Author: Georgios Damaskinos (georgios.damaskinos@gmail.com)
SwIFT is a recommender introduced in Capturing the Moment: Lightweight Similarity Computations that employs a new similarity metric, namely I-SIM. A secondary application of I-SIM, namely I-TRUST (presented in the same paper), can be found here.

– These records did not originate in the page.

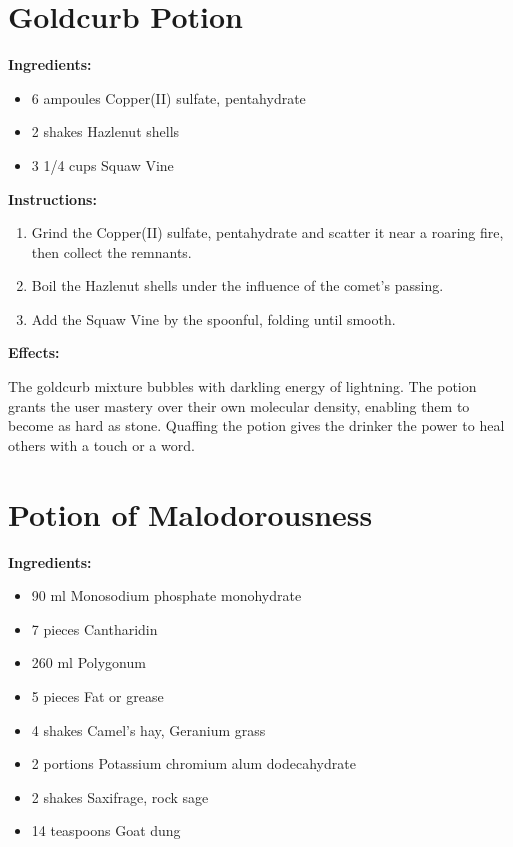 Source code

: \documentclass{article}
\begin{document}
\newpage
\section*{Goldcurb Potion}

\textbf{Ingredients:}

\begin{itemize}
  \item 6 ampoules Copper(II) sulfate, pentahydrate
  \item 2 shakes Hazlenut shells
  \item 3 1/4 cups Squaw Vine
\end{itemize}

\textbf{Instructions:}

\begin{enumerate}
  \item Grind the Copper(II) sulfate, pentahydrate and scatter it near a roaring fire, then collect the remnants.
  \item Boil the Hazlenut shells under the influence of the comet’s passing.
  \item Add the Squaw Vine by the spoonful, folding until smooth.
\end{enumerate}

\textbf{Effects:}

The goldcurb mixture bubbles with darkling energy of lightning. The potion grants the user mastery over their own molecular density, enabling them to become as hard as stone. Quaffing the potion gives the drinker the power to heal others with a touch or a word.

\newpage
\section*{Potion of Malodorousness}

\textbf{Ingredients:}

\begin{itemize}
  \item 90 ml Monosodium phosphate monohydrate
  \item 7 pieces Cantharidin
  \item 260 ml Polygonum
  \item 5 pieces Fat or grease
  \item 4 shakes Camel's hay, Geranium grass
  \item 2 portions Potassium chromium alum dodecahydrate
  \item 2 shakes Saxifrage, rock sage
  \item 14 teaspoons Goat dung
\end{itemize}
\end{document}
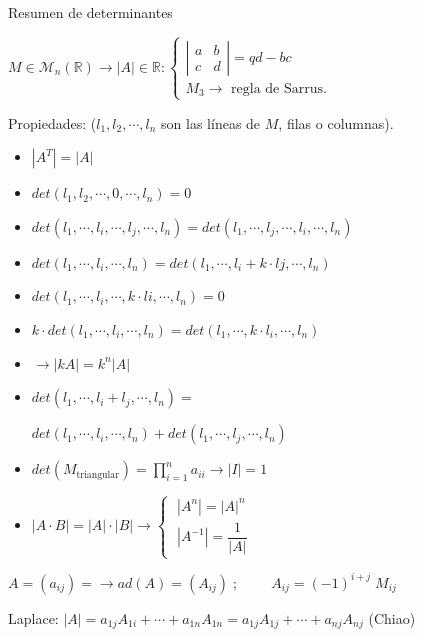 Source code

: \begin{myalertblock}{Resumen de determinantes}

$M \in \mathcal M_n(\mathbb R) \to |A|\in \mathbb R: \begin{cases} 
 \left| \begin{matrix} a&b\\c&d \end{matrix} \right|	=qd-bc \\ M_3 \to \text{ regla de Sarrus.}
 \end{cases}$
 
 Propiedades: \small{($l_1,l_2,\cdots , l_n$ son las líneas de $M$, filas o columnas)}\normalsize{.}
 
 \begin{itemize}
 
 \item $|A^T|=|A|$
 \item $det(l_1,l_2,\cdots ,0,\cdots, l_n)=0$
 \item $det(l_1,\cdots ,l_i, \cdots , l_j, \cdots , l_n)=det(l_1,\cdots ,l_j, \cdots , l_i, \cdots , l_n)$
 \item $det(l_1,\cdots ,l_i, \cdots , l_n)=det(l_1,\cdots ,l_i+k\cdot lj, \cdots , l_n)$
 \item $det(l_1,\cdots ,l_i, \cdots ,k\cdot li, \cdots , l_n)=0$
 \item $k \cdot det(l_1,\cdots ,l_i, \cdots , l_n)=det(l_1,\cdots ,k\cdot l_i, \cdots , l_n)$
 \item $\longrightarrow  |kA|=k^n|A|$
 \item $det(l_1,\cdots ,l_i+l_j, \cdots , l_n)=$
 	
 	$det(l_1,\cdots ,l_i, \cdots , l_n)+det(l_1,\cdots ,l_j, \cdots , l_n)$
 \item $\displaystyle det(M_{\text{triangular}})=\prod_{i=1}^n a_{ii} \longrightarrow |I|=1$
 \item $|A\cdot B|=|A|\cdot |B| \longrightarrow \begin{cases}\; |A^n|=|A|^n \\  \; |A^{-1}|= \dfrac 1 {|A|} \end{cases} $
 	
 \end{itemize}
 
 $A=(a_{ij})= \to ad(A)=(A_{ij})\; ;\;  \qquad A_{ij}=(-1)^{i+j}\; M_{ij}$
 
 \vspace{2mm}Laplace: \small{$|A|= a_{1j}A_{1i}+\cdots +a_{1n}A_{1n}=a_{1j}A_{1j}+\cdots +a_{nj}A_{nj}$} \normalsize{(Chiao)}
 

\end{myalertblock}

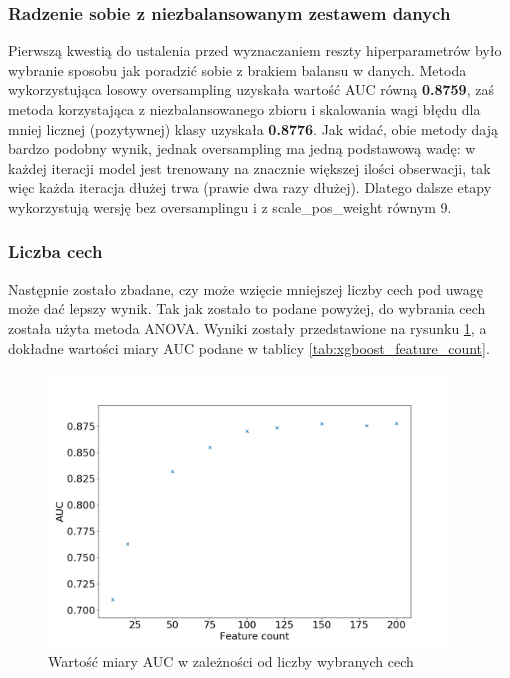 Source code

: \documentclass[12pt]{article}
\begin{document}
\subsubsection{Radzenie sobie z niezbalansowanym zestawem danych}

Pierwszą kwestią do ustalenia przed wyznaczaniem reszty hiperparametrów było wybranie sposobu jak poradzić sobie z brakiem balansu w danych. Metoda wykorzystująca losowy oversampling uzyskała wartość AUC równą \textbf{0.8759}, zaś metoda korzystająca z niezbalansowanego zbioru i skalowania wagi błędu dla mniej licznej (pozytywnej) klasy uzyskała \textbf{0.8776}. Jak widać, obie metody dają bardzo podobny wynik, jednak oversampling ma jedną podstawową wadę: w każdej iteracji model jest trenowany na znacznie większej ilości obserwacji, tak więc każda iteracja dłużej trwa (prawie dwa razy dłużej). Dlatego dalsze etapy wykorzystują wersję bez oversamplingu i z scale\_pos\_weight równym 9.

\subsubsection{Liczba cech}

Następnie zostało zbadane, czy może wzięcie mniejszej liczby cech pod uwagę może dać lepszy wynik. Tak jak zostało to podane powyżej, do wybrania cech została użyta metoda ANOVA. Wyniki zostały przedstawione na rysunku \ref{fig:xgboost_feature_count}, a dokładne wartości miary AUC podane w tablicy \ref{tab:xgboost_feature_count}.

\begin{figure}[h]
    \centering
    \includegraphics[width=0.95\textwidth]{xgboost/feature_count.png}
    \caption{Wartość miary AUC w zależności od liczby wybranych cech}
    \label{fig:xgboost_feature_count}
\end{figure}
\end{document}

The following steps evaluate SwIFT on the MovieLens100K dataset with a test set of 100 ratings.
- Setup
- Ubuntu 18.04.3 LTS
- Python 3.7
- Java 1.8.0_77
- spark-2.4.5-bin-hadoop2.7
- apache-cassandra-3.11.6
sudo apt-get install bc
- Export variables:
- JAVA_HOME
- SPARK_HOME
- CASSANDRA_HOME
- Setup cluster:
cd utils/ RUN_TESTS=1 bash deploy_cluster.sh STANDALONE /path/to/spark_localdir/
- Shutdown cluster:
cd utils/ bash stop_cluster.sh STANDALONE
- Download and extract the MovieLens100K dataset
- Parse dataset:
python parsers/movielensParser.py ml-100k/u.data dataset.csv bash parsers/splitter.sh dataset.csv ./ 100
- Deploy SwIFT
bash local_deploy.sh trainingSet.csv testSet.csv 5 10 0 100 1 9995 /path/to/log
SwIFT consists of two main components:
- Frontend
- Accumulates the ratings in microbatches and sends them to the backend
- Provides recommendations to users and computes CTR and recall
- Backend
- Bootstraps (if necessary) the database
- Incrementally updates the database given the microbatches that the frontend sends
- Logs latency measurements and computes the RMSE
More detailed information is available in the paper.